• _PROBLEM TO SOLVE_
Below, find the line containing "### Running the"; from there to the final line, print every line exactly and skip the pictures.
· · ·
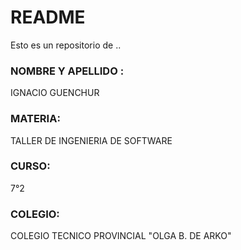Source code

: # README #
Esto es un repositorio de ..

### NOMBRE Y APELLIDO : ##
IGNACIO GUENCHUR

### MATERIA: ###
TALLER DE INGENIERIA DE SOFTWARE

### CURSO: ###
7°2

### COLEGIO: ###
COLEGIO TECNICO PROVINCIAL "OLGA B. DE ARKO"
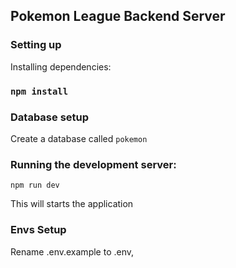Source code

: ## Pokemon League Backend Server

### Setting up

Installing dependencies:

### `npm install`

### Database setup
Create a database called `pokemon`


### Running the development server:
`npm run dev`

This will starts the application

### Envs Setup
Rename .env.example to .env,
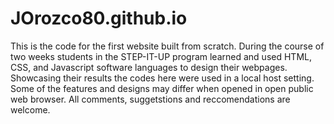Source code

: # JOrozco80.github.io
This is the code for the first website built from scratch.  During the course of two weeks students in the STEP-IT-UP
program learned and used HTML, CSS, and Javascript software languages to design their webpages. 
Showcasing their results the codes here were used in a local host setting.
Some of the features and designs may differ when opened in open public web browser.
All comments, suggetstions and reccomendations are welcome. 
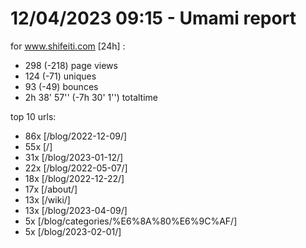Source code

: # 12/04/2023 09:15 - Umami report
for www.shifeiti.com [24h] :

 - 298 (-218) page views
 - 124 (-71) uniques
 - 93 (-49) bounces
 - 2h 38' 57'' (-7h 30' 1'') totaltime


top 10 urls:
 - 86x [/blog/2022-12-09/]
 - 55x [/]
 - 31x [/blog/2023-01-12/]
 - 22x [/blog/2022-05-07/]
 - 18x [/blog/2022-12-22/]
 - 17x [/about/]
 - 13x [/wiki/]
 - 13x [/blog/2023-04-09/]
 - 5x [/blog/categories/%E6%8A%80%E6%9C%AF/]
 - 5x [/blog/2023-02-01/]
· · ·
• _ANSWER TO THIS EXERCISE_
### Running the development server:
`npm run dev`

This will starts the application

### Envs Setup
Rename .env.example to .env,
Source code

: # JOrozco80.github.io
This is the code for the first website built from scratch.  During the course of two weeks students in the STEP-IT-UP
program learned and used HTML, CSS, and Javascript software languages to design their webpages. 
Showcasing their results the codes here were used in a local host setting.
Some of the features and designs may differ when opened in open public web browser.
All comments, suggetstions and reccomendations are welcome. 
Source code

: # 12/04/2023 09:15 - Umami report
for www.shifeiti.com [24h] :

 - 298 (-218) page views
 - 124 (-71) uniques
 - 93 (-49) bounces
 - 2h 38' 57'' (-7h 30' 1'') totaltime


top 10 urls:
 - 86x [/blog/2022-12-09/]
 - 55x [/]
 - 31x [/blog/2023-01-12/]
 - 22x [/blog/2022-05-07/]
 - 18x [/blog/2022-12-22/]
 - 17x [/about/]
 - 13x [/wiki/]
 - 13x [/blog/2023-04-09/]
 - 5x [/blog/categories/%E6%8A%80%E6%9C%AF/]
 - 5x [/blog/2023-02-01/]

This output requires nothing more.